Let’s start by defining what makes something real digitally. It truly comes back to the integrity of the data. As defenders, we are used to applying the CIA triad to information security and technology. CIA, “confidentiality, integrity, and availability,” is a model designed to guide policies for information security within an organization. We spend a large amount of our time on two key areas of the triad – confidentiality, and availability, – but what about the integrity of the data itself or the underlying infrastructure that the data relies on?
Data integrity is the assurance that digital information is uncorrupted and can only be accessed or modified by those authorized to do so. Integrity involves maintaining the consistency, accuracy, and trustworthiness of data over its entire lifecycle.
In short, data integrity aims to prevent unintentional changes to the information, but what if the changes are upstream of the system?
In this case, let’s call the system a SOC platform that ingests data from network sources, endpoint sources, identity and authentication sources, and system logs to attempt to answer the contextual security question (i.e. am I breached and if so, what is breached?).
This system relies on any number of downstream systems to provide a “single source of truth” around attacker behaviors and situational awareness. These systems however all rely on a single point of failure: time.
In VMware’s 2021 Global Incident Response Threat Report, we found the severity of attacks skyrocketed. Respondents indicated that targeted victims now experience integrity and destructive attacks more than 50% of the time.
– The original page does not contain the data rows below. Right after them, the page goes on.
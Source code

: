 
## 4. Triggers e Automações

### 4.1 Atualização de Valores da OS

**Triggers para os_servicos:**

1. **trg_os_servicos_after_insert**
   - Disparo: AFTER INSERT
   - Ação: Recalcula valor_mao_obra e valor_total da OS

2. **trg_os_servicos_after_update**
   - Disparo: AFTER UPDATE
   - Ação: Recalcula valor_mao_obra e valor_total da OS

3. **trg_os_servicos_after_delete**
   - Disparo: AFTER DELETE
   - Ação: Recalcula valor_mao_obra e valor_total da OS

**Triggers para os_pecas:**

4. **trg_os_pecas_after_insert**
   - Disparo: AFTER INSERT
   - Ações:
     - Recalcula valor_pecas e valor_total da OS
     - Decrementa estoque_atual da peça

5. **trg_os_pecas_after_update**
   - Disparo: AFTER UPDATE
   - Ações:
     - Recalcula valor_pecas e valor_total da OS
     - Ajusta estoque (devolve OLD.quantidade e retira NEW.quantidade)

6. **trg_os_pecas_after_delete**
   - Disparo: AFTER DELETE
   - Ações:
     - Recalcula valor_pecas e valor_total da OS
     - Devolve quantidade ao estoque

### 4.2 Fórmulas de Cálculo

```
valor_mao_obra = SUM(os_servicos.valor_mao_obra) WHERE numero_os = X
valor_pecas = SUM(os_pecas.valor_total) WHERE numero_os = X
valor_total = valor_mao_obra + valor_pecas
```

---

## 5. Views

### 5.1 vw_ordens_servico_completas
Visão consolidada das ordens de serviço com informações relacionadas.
Cybercriminals are achieving this through emerging techniques, like the manipulation of timestamps, or Chronos attacks, which nearly 60% of respondents observed.
Read the Global Incident Response Threat Report: Manipulating Reality
The manipulation of Network Time Protocol (NTP) and digital time itself is nothing new. Attacks on NTP date way back to 2002, most notably, the Tardis and Trinity College attacks. These issues have largely been used to facilitate network outages and DDOS attacks, but this isn’t what the boots on the ground are seeing these days. The time-based attacks are geared toward a couple of end goals.
- Deception and evasion of both security controls and strong detections in place by the Security Operations Team.
- Manipulation of time to prevent incident response activities like cert revocation
- Market and financial manipulation
- Execution of timing attacks on cryptocurrencies
Environmental manipulations including time are becoming more and more common for one reason. It makes detection and response harder as it undermines the confidence teams have in those data sets. Imagine a scenario where a threat hunter is looking for a specific set of behaviors within a well-defined timeline. As an attacker, if I can manipulate time and time stamps, as an attacker I can essentially make myself invisible to any query that relies on time.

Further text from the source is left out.